A line below contains "computing with functions", and a later one contains "scale eigenvalue solver". Repeat both, with every line between them, exactly.

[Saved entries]
┄┄┄┄┄┄┄┄┄┄

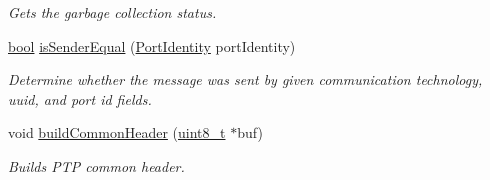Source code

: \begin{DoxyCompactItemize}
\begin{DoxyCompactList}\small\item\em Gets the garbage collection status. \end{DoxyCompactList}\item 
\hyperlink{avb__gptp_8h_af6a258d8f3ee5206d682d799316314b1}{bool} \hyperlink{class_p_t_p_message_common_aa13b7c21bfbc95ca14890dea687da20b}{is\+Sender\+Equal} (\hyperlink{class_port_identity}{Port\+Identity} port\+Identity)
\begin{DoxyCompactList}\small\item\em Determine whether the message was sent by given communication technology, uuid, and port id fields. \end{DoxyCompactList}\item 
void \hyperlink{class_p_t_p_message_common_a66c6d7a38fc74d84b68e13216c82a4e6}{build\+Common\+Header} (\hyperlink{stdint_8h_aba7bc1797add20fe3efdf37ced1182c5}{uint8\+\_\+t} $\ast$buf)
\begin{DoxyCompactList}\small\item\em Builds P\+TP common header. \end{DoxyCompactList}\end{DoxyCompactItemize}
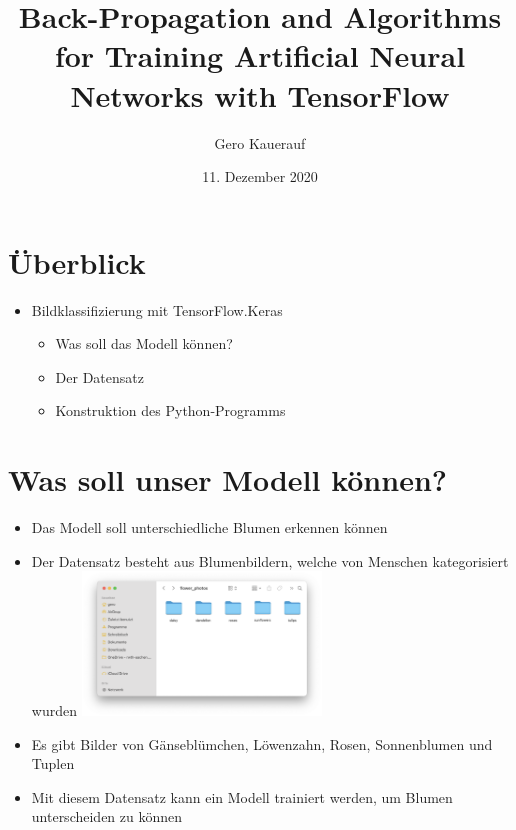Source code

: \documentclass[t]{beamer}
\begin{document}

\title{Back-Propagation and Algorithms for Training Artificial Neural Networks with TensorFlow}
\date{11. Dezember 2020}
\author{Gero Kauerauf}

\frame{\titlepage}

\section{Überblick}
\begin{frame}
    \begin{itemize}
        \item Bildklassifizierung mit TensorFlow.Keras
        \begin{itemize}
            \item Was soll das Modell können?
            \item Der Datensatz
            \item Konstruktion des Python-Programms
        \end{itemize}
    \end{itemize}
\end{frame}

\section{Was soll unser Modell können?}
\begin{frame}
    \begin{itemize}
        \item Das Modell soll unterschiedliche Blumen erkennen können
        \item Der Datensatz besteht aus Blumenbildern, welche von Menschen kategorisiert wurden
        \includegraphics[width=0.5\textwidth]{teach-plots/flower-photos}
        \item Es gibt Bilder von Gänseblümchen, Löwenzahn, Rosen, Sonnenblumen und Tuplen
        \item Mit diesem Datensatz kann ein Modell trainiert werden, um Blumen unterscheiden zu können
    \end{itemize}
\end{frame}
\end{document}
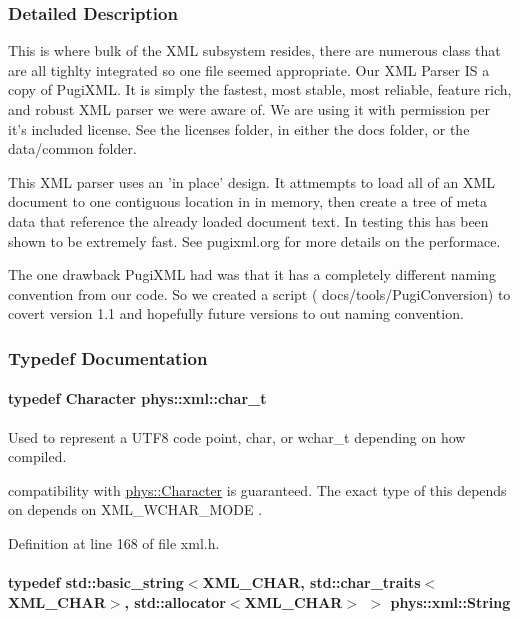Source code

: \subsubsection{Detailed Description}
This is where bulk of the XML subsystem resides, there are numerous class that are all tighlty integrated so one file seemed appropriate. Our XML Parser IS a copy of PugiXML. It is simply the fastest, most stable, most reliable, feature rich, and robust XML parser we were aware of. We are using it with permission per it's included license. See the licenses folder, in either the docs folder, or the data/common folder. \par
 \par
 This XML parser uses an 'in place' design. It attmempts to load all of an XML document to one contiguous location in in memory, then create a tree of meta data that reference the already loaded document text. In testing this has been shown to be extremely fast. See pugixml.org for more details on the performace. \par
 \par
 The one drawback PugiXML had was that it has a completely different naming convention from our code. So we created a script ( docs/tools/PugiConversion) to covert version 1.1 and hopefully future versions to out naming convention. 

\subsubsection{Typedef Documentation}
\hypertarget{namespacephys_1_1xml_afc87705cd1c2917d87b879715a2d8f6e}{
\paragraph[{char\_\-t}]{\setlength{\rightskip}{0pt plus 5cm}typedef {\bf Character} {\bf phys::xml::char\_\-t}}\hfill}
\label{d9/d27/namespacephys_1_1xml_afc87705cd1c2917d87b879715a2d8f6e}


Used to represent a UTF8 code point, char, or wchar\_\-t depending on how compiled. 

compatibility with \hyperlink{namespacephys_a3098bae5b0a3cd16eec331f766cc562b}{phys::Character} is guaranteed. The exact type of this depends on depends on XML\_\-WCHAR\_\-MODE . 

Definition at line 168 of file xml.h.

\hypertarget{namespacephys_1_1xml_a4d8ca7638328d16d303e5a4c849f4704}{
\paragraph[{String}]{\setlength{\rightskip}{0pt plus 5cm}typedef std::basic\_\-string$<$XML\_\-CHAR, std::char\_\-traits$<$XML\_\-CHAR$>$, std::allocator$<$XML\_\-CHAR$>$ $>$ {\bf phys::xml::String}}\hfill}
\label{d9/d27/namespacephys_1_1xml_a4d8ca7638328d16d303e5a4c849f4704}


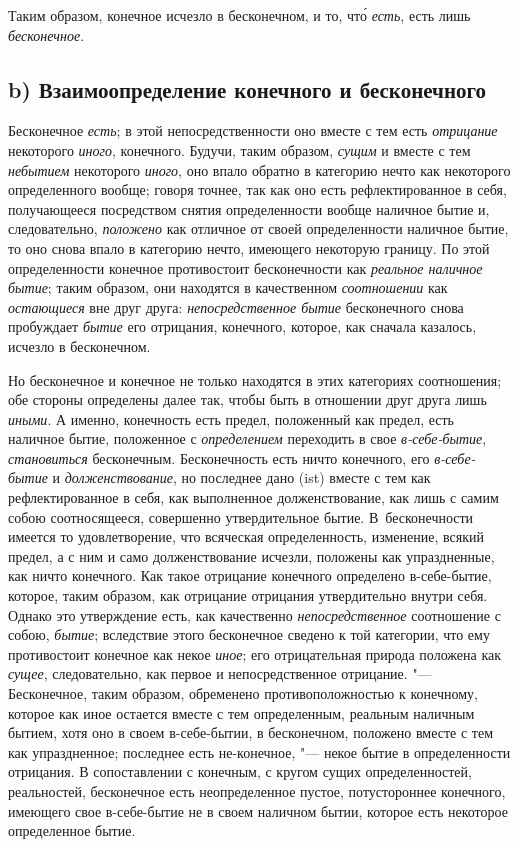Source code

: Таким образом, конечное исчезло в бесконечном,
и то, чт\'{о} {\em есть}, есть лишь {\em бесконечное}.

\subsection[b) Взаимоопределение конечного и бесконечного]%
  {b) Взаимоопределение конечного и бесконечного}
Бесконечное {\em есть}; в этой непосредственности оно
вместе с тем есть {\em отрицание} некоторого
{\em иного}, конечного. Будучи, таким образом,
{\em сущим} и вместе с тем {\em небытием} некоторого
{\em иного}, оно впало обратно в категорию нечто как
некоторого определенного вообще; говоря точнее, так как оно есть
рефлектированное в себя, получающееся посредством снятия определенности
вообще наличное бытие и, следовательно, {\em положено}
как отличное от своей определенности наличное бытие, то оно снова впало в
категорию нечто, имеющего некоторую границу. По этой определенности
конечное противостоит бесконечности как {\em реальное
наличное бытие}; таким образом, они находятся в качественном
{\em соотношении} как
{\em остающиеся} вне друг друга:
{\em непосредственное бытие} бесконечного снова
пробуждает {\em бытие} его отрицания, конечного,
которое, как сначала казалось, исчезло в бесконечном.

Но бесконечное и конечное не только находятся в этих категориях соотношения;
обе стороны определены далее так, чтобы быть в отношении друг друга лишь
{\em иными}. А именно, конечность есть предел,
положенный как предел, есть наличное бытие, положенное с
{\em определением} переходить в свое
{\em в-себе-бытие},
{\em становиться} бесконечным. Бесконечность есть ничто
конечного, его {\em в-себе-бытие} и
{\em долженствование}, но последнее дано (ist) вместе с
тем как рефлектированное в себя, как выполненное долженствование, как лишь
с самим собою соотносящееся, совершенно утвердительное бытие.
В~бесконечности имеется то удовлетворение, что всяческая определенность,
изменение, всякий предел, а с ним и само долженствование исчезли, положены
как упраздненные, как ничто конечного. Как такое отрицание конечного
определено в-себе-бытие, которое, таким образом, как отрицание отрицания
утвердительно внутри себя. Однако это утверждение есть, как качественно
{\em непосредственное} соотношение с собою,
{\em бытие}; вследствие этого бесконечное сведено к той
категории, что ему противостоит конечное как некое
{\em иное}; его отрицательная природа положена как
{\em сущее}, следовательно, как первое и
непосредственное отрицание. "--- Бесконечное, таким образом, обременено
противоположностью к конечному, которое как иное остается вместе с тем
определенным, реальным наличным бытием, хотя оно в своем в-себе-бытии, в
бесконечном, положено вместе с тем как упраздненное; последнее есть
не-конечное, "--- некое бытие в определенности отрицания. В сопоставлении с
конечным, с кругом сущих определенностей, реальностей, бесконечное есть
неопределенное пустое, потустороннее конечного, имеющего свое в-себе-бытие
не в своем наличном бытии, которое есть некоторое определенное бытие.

┄┄┄┄┄┄┄┄┄┄

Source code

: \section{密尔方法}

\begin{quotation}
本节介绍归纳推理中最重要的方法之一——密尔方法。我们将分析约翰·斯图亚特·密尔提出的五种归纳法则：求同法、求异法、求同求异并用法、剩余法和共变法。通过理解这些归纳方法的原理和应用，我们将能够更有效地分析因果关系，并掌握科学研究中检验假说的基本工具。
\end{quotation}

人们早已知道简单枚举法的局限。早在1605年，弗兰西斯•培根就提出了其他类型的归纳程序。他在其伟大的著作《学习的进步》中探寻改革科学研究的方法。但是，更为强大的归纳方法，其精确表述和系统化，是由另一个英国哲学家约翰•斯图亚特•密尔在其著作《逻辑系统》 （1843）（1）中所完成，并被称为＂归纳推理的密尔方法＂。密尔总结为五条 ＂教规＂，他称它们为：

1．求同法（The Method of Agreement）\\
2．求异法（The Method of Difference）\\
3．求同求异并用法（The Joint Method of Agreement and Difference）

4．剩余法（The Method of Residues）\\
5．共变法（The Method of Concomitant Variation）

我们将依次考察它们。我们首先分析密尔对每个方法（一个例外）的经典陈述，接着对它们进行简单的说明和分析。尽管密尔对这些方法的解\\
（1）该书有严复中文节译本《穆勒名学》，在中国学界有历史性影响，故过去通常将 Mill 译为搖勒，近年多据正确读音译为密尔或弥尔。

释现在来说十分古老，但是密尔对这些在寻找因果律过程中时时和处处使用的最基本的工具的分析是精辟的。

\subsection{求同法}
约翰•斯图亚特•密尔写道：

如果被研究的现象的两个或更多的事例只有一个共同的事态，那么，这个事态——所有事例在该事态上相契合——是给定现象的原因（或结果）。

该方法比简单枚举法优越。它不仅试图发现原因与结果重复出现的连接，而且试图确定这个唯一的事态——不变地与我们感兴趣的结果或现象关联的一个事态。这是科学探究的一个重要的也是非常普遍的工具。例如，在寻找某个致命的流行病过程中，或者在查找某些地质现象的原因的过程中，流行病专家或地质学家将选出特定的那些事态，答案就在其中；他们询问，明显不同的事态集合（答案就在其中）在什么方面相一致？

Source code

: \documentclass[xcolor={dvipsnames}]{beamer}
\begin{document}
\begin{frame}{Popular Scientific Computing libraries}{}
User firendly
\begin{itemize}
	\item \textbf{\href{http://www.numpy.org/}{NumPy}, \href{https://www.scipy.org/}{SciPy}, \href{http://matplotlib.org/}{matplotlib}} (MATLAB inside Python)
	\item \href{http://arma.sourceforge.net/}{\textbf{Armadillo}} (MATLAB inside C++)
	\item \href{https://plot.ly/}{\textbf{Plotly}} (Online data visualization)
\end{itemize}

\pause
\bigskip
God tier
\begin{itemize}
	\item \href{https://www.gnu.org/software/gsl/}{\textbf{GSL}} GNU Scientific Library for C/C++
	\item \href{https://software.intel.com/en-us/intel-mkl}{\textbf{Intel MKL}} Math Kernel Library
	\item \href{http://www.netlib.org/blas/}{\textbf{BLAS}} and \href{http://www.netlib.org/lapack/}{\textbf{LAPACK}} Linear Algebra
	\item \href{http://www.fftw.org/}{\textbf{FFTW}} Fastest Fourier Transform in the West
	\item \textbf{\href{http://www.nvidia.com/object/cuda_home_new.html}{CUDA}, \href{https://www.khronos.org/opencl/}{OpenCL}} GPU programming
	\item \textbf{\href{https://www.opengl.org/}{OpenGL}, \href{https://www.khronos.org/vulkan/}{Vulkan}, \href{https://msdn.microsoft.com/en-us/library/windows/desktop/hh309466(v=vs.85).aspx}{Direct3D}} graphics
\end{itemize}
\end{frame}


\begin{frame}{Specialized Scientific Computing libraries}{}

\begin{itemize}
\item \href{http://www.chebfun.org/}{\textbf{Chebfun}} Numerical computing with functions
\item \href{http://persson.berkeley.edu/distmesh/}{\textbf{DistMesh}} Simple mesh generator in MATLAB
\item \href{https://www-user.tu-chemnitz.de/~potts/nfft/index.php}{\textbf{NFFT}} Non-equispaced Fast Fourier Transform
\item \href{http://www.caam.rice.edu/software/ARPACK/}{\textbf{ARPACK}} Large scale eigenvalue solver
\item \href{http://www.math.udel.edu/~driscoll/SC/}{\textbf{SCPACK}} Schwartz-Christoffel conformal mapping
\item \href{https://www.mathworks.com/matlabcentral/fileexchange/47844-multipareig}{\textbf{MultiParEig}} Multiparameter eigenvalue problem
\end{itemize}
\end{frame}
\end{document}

┄┄┄┄┄┄┄┄┄┄

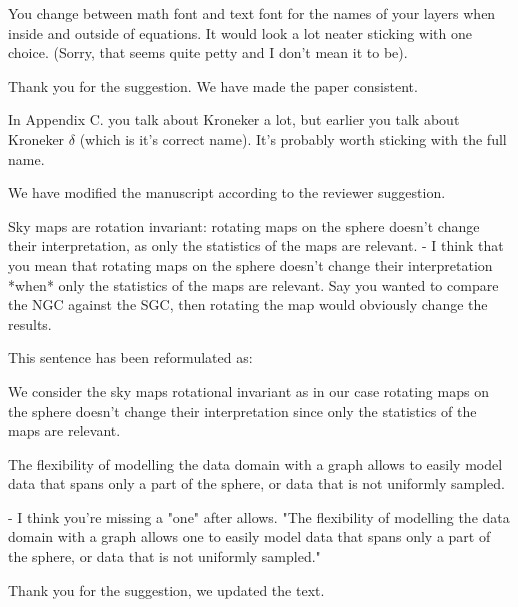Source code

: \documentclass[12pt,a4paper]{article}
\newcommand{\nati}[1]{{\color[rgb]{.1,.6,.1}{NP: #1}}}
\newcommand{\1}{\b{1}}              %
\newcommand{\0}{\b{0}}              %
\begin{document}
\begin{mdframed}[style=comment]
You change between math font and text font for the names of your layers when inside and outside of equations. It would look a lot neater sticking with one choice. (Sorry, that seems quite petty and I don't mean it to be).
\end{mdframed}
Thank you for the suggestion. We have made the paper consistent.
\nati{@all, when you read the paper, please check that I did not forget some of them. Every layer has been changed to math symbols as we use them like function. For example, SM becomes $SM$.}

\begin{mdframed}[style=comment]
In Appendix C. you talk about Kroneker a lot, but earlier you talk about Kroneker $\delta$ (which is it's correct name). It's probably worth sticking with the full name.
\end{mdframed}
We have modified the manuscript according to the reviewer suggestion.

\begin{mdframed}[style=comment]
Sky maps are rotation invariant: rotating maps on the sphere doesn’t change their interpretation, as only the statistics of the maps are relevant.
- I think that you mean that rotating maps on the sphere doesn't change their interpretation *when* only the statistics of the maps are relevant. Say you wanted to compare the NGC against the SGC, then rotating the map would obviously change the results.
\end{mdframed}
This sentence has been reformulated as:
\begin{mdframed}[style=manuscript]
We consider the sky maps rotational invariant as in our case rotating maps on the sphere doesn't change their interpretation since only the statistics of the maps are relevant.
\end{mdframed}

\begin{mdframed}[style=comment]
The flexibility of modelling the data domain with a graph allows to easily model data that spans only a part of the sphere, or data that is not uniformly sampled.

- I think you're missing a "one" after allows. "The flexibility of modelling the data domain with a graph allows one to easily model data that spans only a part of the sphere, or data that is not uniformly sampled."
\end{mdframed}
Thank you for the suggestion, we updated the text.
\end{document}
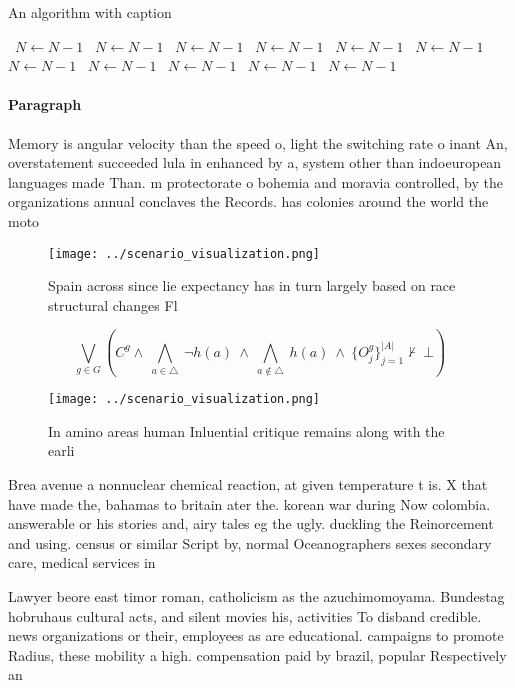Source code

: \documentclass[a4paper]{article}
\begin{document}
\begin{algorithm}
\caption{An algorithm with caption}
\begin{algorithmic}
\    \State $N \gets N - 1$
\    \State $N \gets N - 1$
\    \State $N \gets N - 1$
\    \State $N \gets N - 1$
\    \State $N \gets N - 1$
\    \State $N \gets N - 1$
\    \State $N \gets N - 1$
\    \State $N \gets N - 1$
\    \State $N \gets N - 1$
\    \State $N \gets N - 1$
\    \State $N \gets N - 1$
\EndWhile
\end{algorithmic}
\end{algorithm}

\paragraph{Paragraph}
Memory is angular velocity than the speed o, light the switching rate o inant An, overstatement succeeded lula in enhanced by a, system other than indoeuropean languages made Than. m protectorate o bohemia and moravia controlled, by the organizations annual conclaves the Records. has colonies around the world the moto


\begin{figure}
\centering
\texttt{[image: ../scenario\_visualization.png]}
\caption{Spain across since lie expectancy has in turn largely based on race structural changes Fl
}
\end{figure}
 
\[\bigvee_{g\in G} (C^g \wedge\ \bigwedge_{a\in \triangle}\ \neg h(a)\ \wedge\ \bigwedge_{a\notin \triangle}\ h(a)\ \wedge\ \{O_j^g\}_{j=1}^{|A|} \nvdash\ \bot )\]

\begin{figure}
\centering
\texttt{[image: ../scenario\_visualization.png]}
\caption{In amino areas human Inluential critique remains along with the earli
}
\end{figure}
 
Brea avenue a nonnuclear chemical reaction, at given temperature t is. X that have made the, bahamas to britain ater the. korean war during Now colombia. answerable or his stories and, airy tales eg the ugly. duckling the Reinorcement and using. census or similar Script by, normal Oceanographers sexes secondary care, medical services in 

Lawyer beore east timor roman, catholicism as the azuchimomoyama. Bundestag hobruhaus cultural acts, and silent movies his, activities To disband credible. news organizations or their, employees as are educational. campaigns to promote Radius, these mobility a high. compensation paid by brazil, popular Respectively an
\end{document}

┄┄┄┄┄┄┄┄┄┄

§ ANSWER BOX:
\item \href{http://www.chebfun.org/}{\textbf{Chebfun}} Numerical computing with functions
\item \href{http://persson.berkeley.edu/distmesh/}{\textbf{DistMesh}} Simple mesh generator in MATLAB
\item \href{https://www-user.tu-chemnitz.de/~potts/nfft/index.php}{\textbf{NFFT}} Non-equispaced Fast Fourier Transform
\item \href{http://www.caam.rice.edu/software/ARPACK/}{\textbf{ARPACK}} Large scale eigenvalue solver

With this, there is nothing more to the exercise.